Sven Hartrumpf suggested the Corpus Encoding Standard
(<http://www.cs.vassar.edu/CES/>
esp. <http://www.cs.vassar.edu/CES/CES1-3.html>).

Martin Wynne gave a few pointers, which were the TEI guidelines, BNC
User Reference Guide section 8
(<http://www.hcu.ox.ac.uk/BNC/World/HTML/cdifhd.html>), OLAC, and also
mentioned a seminar to be held at the Oxfrod Text Archive
(<http://www.oucs.ox.ac.uk/ltg/courses/summer/documents/corpora.htm>)

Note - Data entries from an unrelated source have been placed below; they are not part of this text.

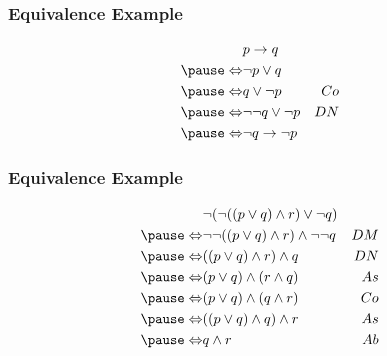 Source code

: \documentclass[dvipsnames]{beamer}
\begin{document}
\begin{frame}
  \frametitle{Equivalence Example}

  \begin{example}
    \begin{eqnarray*}
                      & p \rightarrow q           &   \\
      \pause
      \Leftrightarrow & \neg p \vee q             &   \\
      \pause
      \Leftrightarrow & q \vee \neg p             & Co\\
      \pause
      \Leftrightarrow & \neg \neg q \vee \neg p   & DN\\
      \pause
      \Leftrightarrow & \neg q \rightarrow \neg p &
    \end{eqnarray*}
  \end{example}
\end{frame}

\begin{frame}
  \frametitle{Equivalence Example}

  \begin{example}
    \begin{eqnarray*}
                      & \neg (\neg ((p \vee q) \wedge r) \vee \neg q)      &   \\
      \pause
      \Leftrightarrow & \neg \neg ((p \vee q) \wedge r) \wedge \neg \neg q & DM\\
      \pause
      \Leftrightarrow & ((p \vee q) \wedge r) \wedge q                     & DN\\
      \pause
      \Leftrightarrow & (p \vee q) \wedge (r \wedge q)                     & As\\
      \pause
      \Leftrightarrow & (p \vee q) \wedge (q \wedge r)                     & Co\\
      \pause
      \Leftrightarrow & ((p \vee q) \wedge q) \wedge r                     & As\\
      \pause
      \Leftrightarrow & q \wedge r                                         & Ab
    \end{eqnarray*}
  \end{example}
\end{frame}
\end{document}
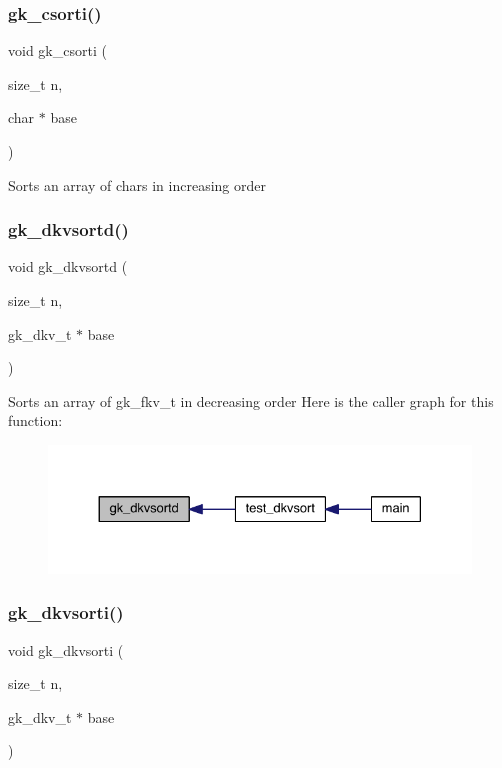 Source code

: \subsubsection{\texorpdfstring{gk\+\_\+csorti()}{gk\_csorti()}}
{\footnotesize\ttfamily void gk\+\_\+csorti (\begin{DoxyParamCaption}\item[{size\+\_\+t}]{n,  }\item[{char $\ast$}]{base }\end{DoxyParamCaption})}

Sorts an array of chars in increasing order \mbox{\label{a00140_ac8a7384657265b7085aa5a17b970e88e}} 
\subsubsection{\texorpdfstring{gk\+\_\+dkvsortd()}{gk\_dkvsortd()}}
{\footnotesize\ttfamily void gk\+\_\+dkvsortd (\begin{DoxyParamCaption}\item[{size\+\_\+t}]{n,  }\item[{gk\+\_\+dkv\+\_\+t $\ast$}]{base }\end{DoxyParamCaption})}

Sorts an array of gk\+\_\+fkv\+\_\+t in decreasing order Here is the caller graph for this function\+:\nopagebreak
\begin{figure}[H]
\begin{center}
\leavevmode
\includegraphics[width=330pt]{a00140_ac8a7384657265b7085aa5a17b970e88e_icgraph}
\end{center}
\end{figure}
\mbox{\label{a00140_aa7b778397ac67a5f9f61b0eaaec281f7}} 
\subsubsection{\texorpdfstring{gk\+\_\+dkvsorti()}{gk\_dkvsorti()}}
{\footnotesize\ttfamily void gk\+\_\+dkvsorti (\begin{DoxyParamCaption}\item[{size\+\_\+t}]{n,  }\item[{gk\+\_\+dkv\+\_\+t $\ast$}]{base }\end{DoxyParamCaption})}

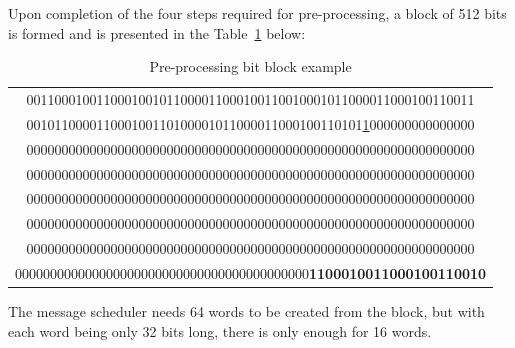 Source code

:        Upon completion of the four steps required for pre-processing, a block of 512 bits is formed and is presented in the Table~\ref{table:Pre-processing bit block example} below:
        \begin{table}[h]
            
            \caption{Pre-processing bit block example}
            \label{table:Pre-processing bit block example}
            \begin{center}
            \begin{tabular}{|c|}
             \hline     
             0011000100110001001011000011000100110010001011000011000100110011 \\
             001011000011000100110100001011000011000100110101\underline{1}000000000000000 \\
             0000000000000000000000000000000000000000000000000000000000000000 \\
             0000000000000000000000000000000000000000000000000000000000000000 \\
             0000000000000000000000000000000000000000000000000000000000000000 \\
             0000000000000000000000000000000000000000000000000000000000000000 \\
             0000000000000000000000000000000000000000000000000000000000000000 \\
             000000000000000000000000000000000000000000\textbf{1100010011000100110010} \\
             \hline
            \end{tabular}
            \end{center}
            
        \end{table}
        
        The message scheduler needs 64 words to be created from the block, but with each word being only 32 bits long, there is only enough for 16 words. 
        
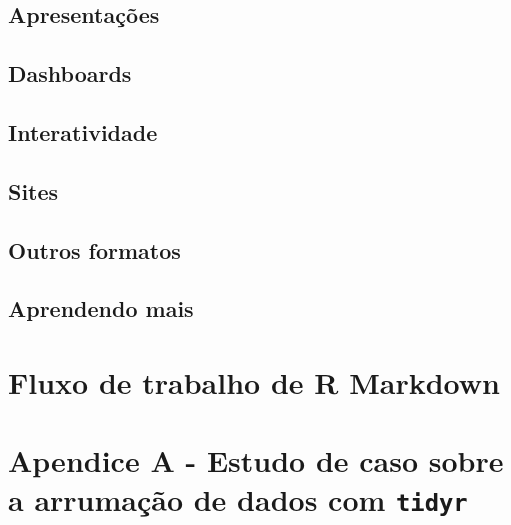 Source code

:\documentclass[
]{latex/krantz}
\theoremstyle{definition}
\theoremstyle{definition}
\theoremstyle{definition}
\theoremstyle{definition}
\theoremstyle{remark}
\begin{document}
\hypertarget{apresentauxe7uxf5es}{%
\section{Apresentações}\label{apresentauxe7uxf5es}}

\hypertarget{dashboards}{%
\section{Dashboards}\label{dashboards}}

\hypertarget{interatividade}{%
\section{Interatividade}\label{interatividade}}

\hypertarget{sites}{%
\section{Sites}\label{sites}}

\hypertarget{outros-formatos}{%
\section{Outros formatos}\label{outros-formatos}}

\hypertarget{aprendendo-mais-3}{%
\section{Aprendendo mais}\label{aprendendo-mais-3}}

\hypertarget{fluxo-de-trabalho-de-r-markdown}{%
\chapter{Fluxo de trabalho de R Markdown}\label{fluxo-de-trabalho-de-r-markdown}}

\hypertarget{appendix-apuxe9ndices}{%
\appendix {}}


\hypertarget{apendice-a---estudo-de-caso-sobre-a-arrumauxe7uxe3o-de-dados-com-tidyr}{%
\chapter{\texorpdfstring{Apendice A - Estudo de caso sobre a arrumação de dados com \texttt{tidyr}}{Apendice A - Estudo de caso sobre a arrumação de dados com tidyr}}\label{apendice-a---estudo-de-caso-sobre-a-arrumauxe7uxe3o-de-dados-com-tidyr}}
\end{document}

Truus Kruyt recommended Kruyt & Dutilh 1997 at <www.inl.nl> sub
Publications.

Here are all the answers (some in Finnish):

**************************************
>From p.clough at dcs.shef.ac.uk
Mon Jun 24 09:42:46 2002 Date: Wed, 5 Jun 2002 12:02:05 +0100 From:
Paul Clough <p.clough at dcs.shef.ac.uk> To: Mikko Lounela
<mlounela at kotus.fi> Subject: Re: Corpora: Corpus metadata

Mikko,

Two references for you:

Corpus Linguistics (1996), Tony McEnery and Andrew Wilson, Edinburgh
textbooks in empirical linguistics.

Corpus Annotation (1997), Roger Garside, Geoffrey Leech and Tony McEnery,
Longman.

These both mention meta-linguistic information.

Best,

Paul.

----------------------------------------------------------------------------
---------------------
Paul Clough

Natural Language Processing Group,
Department of Computer Science,
University of Sheffield,
G35 Regent Court,
211 Portobello Street,
SHEFFIELD,
S1 4DP.

**************************************
>From mickel at csc.fi Mon Jun 24 09:42:57 2002
Date: Wed, 5 Jun 2002 14:00:11 +0300 (EEST)
From: Mickel Grönroos <mickel at csc.fi>
To: Mikko Lounela <mlounela at kotus.fi>
Subject: Re: Corpora: Corpus metadata

Mikko,

Hyvä että kysyit. Tästä oli paljon puhetta LREC-konferenssissa viime
viikolla. Toivottavasti saat hyvä vastauksia. Lemmie-ohjelmisto hyväksyy
Dublin Coren-tapaista dokumenttitason metadatana. Jokaisella
korpusdokumentilla voi olla seuraavat tiedot:

contributor	(esim. täggääjä)
creator		(esim. artikkelin kirjoittaja)
date		(esim. julkaisupäivämäärä)
id		(dokkarin uniikki id)
language	(kieli, esim, fi_FI)
publisher	(esim. Helsinki Media)
source		(esim. Helsingin Sanomat)
subject		(asiasanat, vapaasti määriteltävissä)
title		(esim. "Ahtisaari söi makkaraa")
type		(tämä on meillä vielä auki, pitäisi olla jokin
		määritelty subject-field arvo, mutta ei olla löydetty
		mistään hyvää määritelmää - tämä on oikeastaan suurin
		ongelma minun mielestäni. Voisi olla jotain tyyliin:
		"written::fact::newspaper::daily::sports::golf")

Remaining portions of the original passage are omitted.